If all countries are to maximise the opportunities arising from trade liberalisation at the border increasing attention must be made to addressing the ‘behind the border’ agenda. This is an area in which the OECD has great expertise.

As part of our commitment to this agenda Australia will host an APEC Ministerial Meeting on Structural Economic Reform in Melbourne from 3 – 5 August this year.

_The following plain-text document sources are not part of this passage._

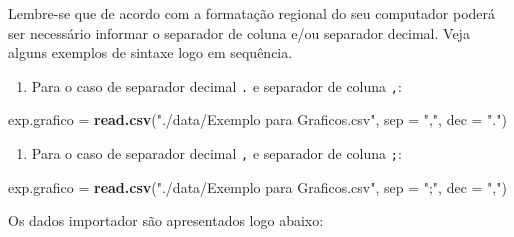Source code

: \documentclass[
]{article}
\newenvironment{Shaded}{\begin{snugshade}}{\end{snugshade}}
\newcommand{\DataTypeTok}[1]{\textcolor[rgb]{0.13,0.29,0.53}{#1}}
\newcommand{\KeywordTok}[1]{\textcolor[rgb]{0.13,0.29,0.53}{\textbf{#1}}}
\newcommand{\NormalTok}[1]{#1}
\newcommand{\StringTok}[1]{\textcolor[rgb]{0.31,0.60,0.02}{#1}}
\providecommand{\tightlist}{%
  \setlength{\itemsep}{0pt}\setlength{\parskip}{0pt}}
\begin{document}
Lembre-se que de acordo com a formatação regional do seu computador poderá ser necessário informar o separador de coluna e/ou separador decimal. Veja alguns exemplos de sintaxe logo em sequência.

\begin{enumerate}
\def\labelenumi{\arabic{enumi}.}
\tightlist
\item
  Para o caso de separador decimal \texttt{.} e separador de coluna \texttt{,}:
\end{enumerate}

\begin{Shaded}
\begin{Highlighting}[]
\NormalTok{exp.grafico =}\StringTok{ }\KeywordTok{read.csv}\NormalTok{(}\StringTok{"./data/Exemplo para Graficos.csv"}\NormalTok{, }\DataTypeTok{sep =} \StringTok{","}\NormalTok{, }\DataTypeTok{dec =} \StringTok{"."}\NormalTok{)}
\end{Highlighting}
\end{Shaded}

\begin{enumerate}
\def\labelenumi{\arabic{enumi}.}
\setcounter{enumi}{1}
\tightlist
\item
  Para o caso de separador decimal \texttt{,} e separador de coluna \texttt{;}:
\end{enumerate}

\begin{Shaded}
\begin{Highlighting}[]
\NormalTok{exp.grafico =}\StringTok{ }\KeywordTok{read.csv}\NormalTok{(}\StringTok{"./data/Exemplo para Graficos.csv"}\NormalTok{, }\DataTypeTok{sep =} \StringTok{";"}\NormalTok{, }\DataTypeTok{dec =} \StringTok{","}\NormalTok{)}
\end{Highlighting}
\end{Shaded}

Os dados importador são apresentados logo abaixo:
\end{document}
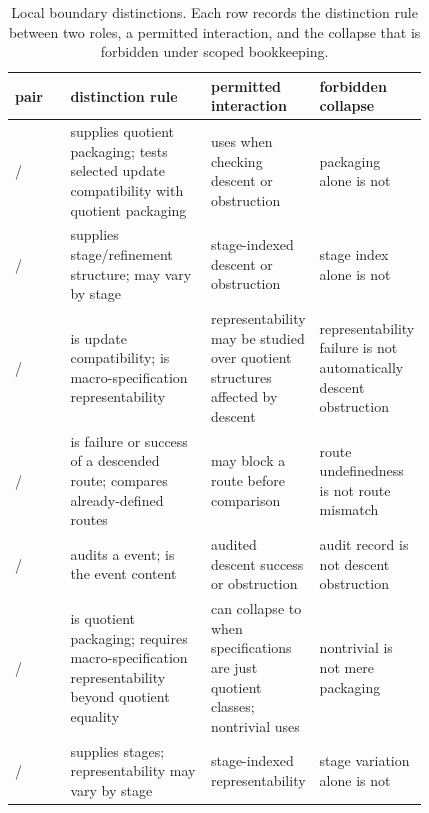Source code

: 
\begin{landscape}
\begin{table}
\caption{Local boundary distinctions. Each row records the distinction
rule between two roles, a permitted interaction, and the collapse that
is forbidden under scoped bookkeeping.}
\label{tab:boundary-matrix}
\centering
\footnotesize
\renewcommand{\arraystretch}{1.15}
\begin{tabular}{@{}lp{0.34\linewidth}p{0.24\linewidth}p{0.24\linewidth}@{}}
\toprule
pair & distinction rule & permitted interaction & forbidden collapse \\
\midrule
\Pone{}/\Pfive{} & \Pfive{} supplies quotient packaging; \Pone{} tests selected update compatibility with quotient packaging & \Pone{} uses \Pfive{} when checking descent or obstruction & packaging alone is not \Pone{} \\
\Pone{}/\Pfour{} & \Pfour{} supplies stage/refinement structure; \Pone{} may vary by stage & stage-indexed descent or obstruction & stage index alone is not \Pone{} \\
\Pone{}/\Ptwo{} & \Pone{} is update compatibility; \Ptwo{} is macro-specification representability & representability may be studied over quotient structures affected by descent & representability failure is not automatically descent obstruction \\
\Pone{}/\Pthree{} & \Pone{} is failure or success of a descended route; \Pthree{} compares already-defined routes & \Pone{} may block a route before \Pthree{} comparison & route undefinedness is not route mismatch \\
\Pone{}/\Psix{} & \Psix{} audits a \Pone{} event; \Pone{} is the event content & audited descent success or obstruction & audit record is not descent obstruction \\
\Ptwo{}/\Pfive{} & \Pfive{} is quotient packaging; \Ptwo{} requires macro-specification representability beyond quotient equality & \Ptwo{} can collapse to \Pfive{} when specifications are just quotient classes; nontrivial \Ptwo{} uses \Pfive{} & nontrivial \Ptwo{} is not mere packaging \\
\Ptwo{}/\Pfour{} & \Pfour{} supplies stages; \Ptwo{} representability may vary by stage & stage-indexed representability & stage variation alone is not \Ptwo{} \\

\end{tabular}
\end{table}
\end{landscape}
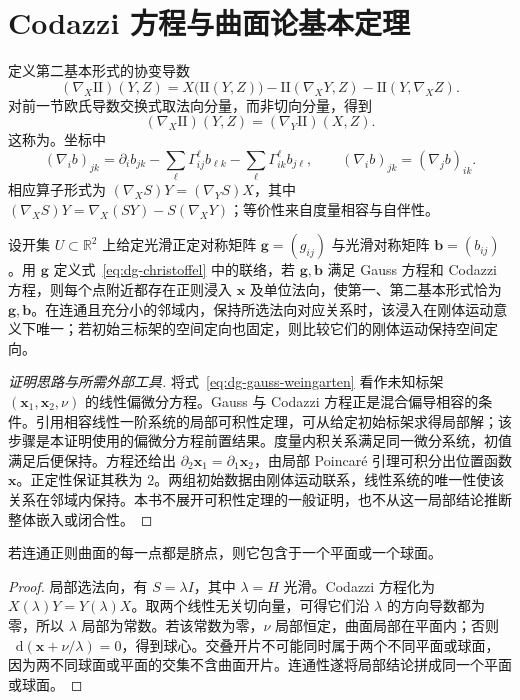\documentclass[UTF8,12pt,a4paper,fontset=fandol]{ctexbook}
\newcommand{\R}{\mathbb R}
\newcommand{\dd}{\mathop{}\!\mathrm d}
\begin{document}
\section{Codazzi 方程与曲面论基本定理}
定义第二基本形式的协变导数
\[
 (\nabla_X\mathrm{II})(Y,Z)=X\bigl(\mathrm{II}(Y,Z)\bigr)
 -\mathrm{II}(\nabla_XY,Z)-\mathrm{II}(Y,\nabla_XZ).
\]
对前一节欧氏导数交换式取法向分量，而非切向分量，得到
\begin{equation}
 (\nabla_X\mathrm{II})(Y,Z)=(\nabla_Y\mathrm{II})(X,Z).
 \label{eq:dg-codazzi}
\end{equation}
这称为。坐标中
\[
 (\nabla_i b)_{jk}=\partial_i b_{jk}
 -\sum_\ell\Gamma^\ell_{ij}b_{\ell k}
 -\sum_\ell\Gamma^\ell_{ik}b_{j\ell},\qquad
 (\nabla_i b)_{jk}=(\nabla_j b)_{ik}.
\]
相应算子形式为 $(\nabla_XS)Y=(\nabla_YS)X$，其中 $(\nabla_XS)Y=\nabla_X(SY)-S(\nabla_XY)$；等价性来自度量相容与自伴性。

\begin{theorem}
设开集 $U\subset\R^2$ 上给定光滑正定对称矩阵 $\mathbf g=(g_{ij})$ 与光滑对称矩阵 $\mathbf b=(b_{ij})$。用 $\mathbf g$ 定义式~\eqref{eq:dg-christoffel} 中的联络，若 $\mathbf g,\mathbf b$ 满足 Gauss 方程和 Codazzi 方程，则每个点附近都存在正则浸入 $\mathbf x$ 及单位法向，使第一、第二基本形式恰为 $\mathbf g,\mathbf b$。在连通且充分小的邻域内，保持所选法向对应关系时，该浸入在刚体运动意义下唯一；若初始三标架的空间定向也固定，则比较它们的刚体运动保持空间定向。
\label{thm:dg-surface-fundamental}
\end{theorem}
\begin{proof}[证明思路与所需外部工具]
将式~\eqref{eq:dg-gauss-weingarten} 看作未知标架 $(\mathbf x_1,\mathbf x_2,\nu)$ 的线性偏微分方程。Gauss 与 Codazzi 方程正是混合偏导相容的条件。引用相容线性一阶系统的局部可积性定理，可从给定初始标架求得局部解；该步骤是本证明使用的偏微分方程前置结果。度量内积关系满足同一微分系统，初值满足后便保持。方程还给出 $\partial_2\mathbf x_1=\partial_1\mathbf x_2$，由局部 Poincar\'e 引理可积分出位置函数 $\mathbf x$。正定性保证其秩为 $2$。两组初始数据由刚体运动联系，线性系统的唯一性使该关系在邻域内保持。本书不展开可积性定理的一般证明，也不从这一局部结论推断整体嵌入或闭合性。
\end{proof}

\begin{corollary}[全脐曲面的刚性]
若连通正则曲面的每一点都是脐点，则它包含于一个平面或一个球面。
\end{corollary}
\begin{proof}
局部选法向，有 $S=\lambda I$，其中 $\lambda=H$ 光滑。Codazzi 方程化为 $X(\lambda)Y=Y(\lambda)X$。取两个线性无关切向量，可得它们沿 $\lambda$ 的方向导数都为零，所以 $\lambda$ 局部为常数。若该常数为零，$\nu$ 局部恒定，曲面局部在平面内；否则 $\dd(\mathbf x+\nu/\lambda)=0$，得到球心。交叠开片不可能同时属于两个不同平面或球面，因为两不同球面或平面的交集不含曲面开片。连通性遂将局部结论拼成同一个平面或球面。
\end{proof}
\end{document}
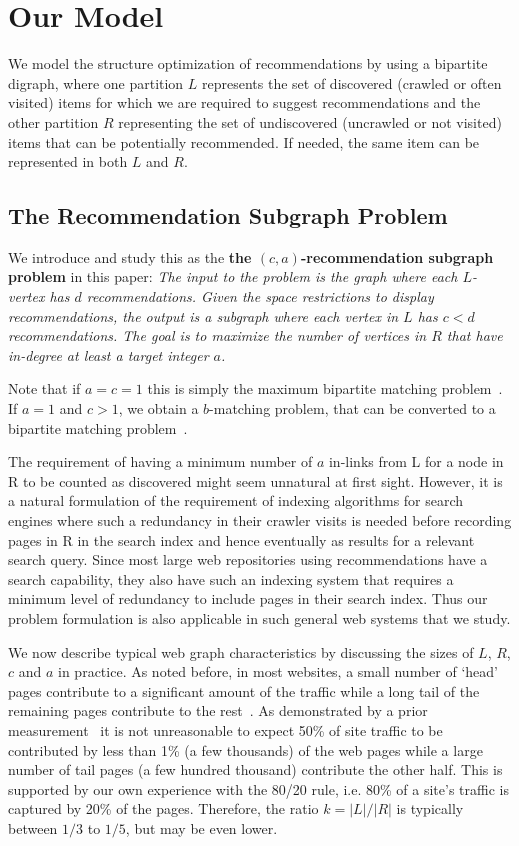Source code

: \section{Our Model}

We model the structure optimization of recommendations by using a bipartite
digraph, where one partition $L$ represents the set of discovered (crawled or often visited) items for which
we are required to suggest recommendations and the other partition $R$
representing the set of undiscovered (uncrawled or not visited) items that can be potentially recommended. If
needed, the same item can be represented in both $L$ and $R$.
\vs

\subsection{The Recommendation Subgraph Problem}
We introduce and study this as the {\bf the $(c, a)$-recommendation subgraph problem} in this paper:
{\em
 The input to the problem is the graph where each
$L$-vertex has $d$ recommendations. Given the space restrictions to
display recommendations, the output is a subgraph where each vertex in
$L$ has $c < d$ recommendations. The goal is to maximize the number of
vertices in $R$ that have in-degree at least a target integer $a$.
}

\vs

Note that if $a=c=1$ this is simply the maximum bipartite
matching problem~\cite{LovaszPlummer1986}. If $a=1$ and $c > 1$, we
obtain a $b$-matching problem, that can be converted to a bipartite
matching problem~\cite{Gabow1983}.\vs

The requirement of having a minimum number of $a$ in-links from L for a node in R to be counted as discovered might seem unnatural at first sight. However, it is a natural formulation of the requirement of indexing algorithms for search engines where such a redundancy in their crawler visits is needed before recording pages in R in the search index and hence eventually as results for a relevant search query. Since most large web repositories using recommendations have a search capability, they also have such an indexing system that requires a minimum level of redundancy to include pages in their search index. Thus our problem formulation is also applicable in such general web systems that we study. \vs

We now describe typical web graph characteristics by discussing the
sizes of $L$, $R$, $c$ and $a$ in practice. As noted before, in most
websites, a small number of `head' pages contribute to a significant
amount of the traffic while a long tail of the remaining pages
contribute to the rest~\cite{HubermanAdamic1999,
  DuDemmerBrewer2006}. As demonstrated by a prior
measurement~\cite{KumarNorrisSun2009} it is not unreasonable to expect
50\% of site traffic to be contributed by less than 1\% (a few
thousands) of the web pages while a large number of tail pages (a few
hundred thousand) contribute the other half. This is supported by our
own experience with the 80/20 rule, i.e. 80\% of a site's traffic is
captured by 20\% of the pages. Therefore, the ratio $k=|L|/|R|$ is
typically between $1/3$ to $1/5$, but may be even lower. \vs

Australia has learnt first hand the benefits of structural economic reform. Like many economies, we have been reforming for a long time – well over 20 years: opening up our economy, deregulating our financial sector, reforming tax and labour systems and improving governance. Those reforms have dramatically lifted Australia´s economic performance: our competitiveness, our employment levels, our trade and investment flows. By encouraging other countries to engage in structural reform, we will also be able to advance an objective we all have – better integrating the developing countries into the world trading system.

Conclusion

In concluding, I would like to reiterate my first and fundamental point.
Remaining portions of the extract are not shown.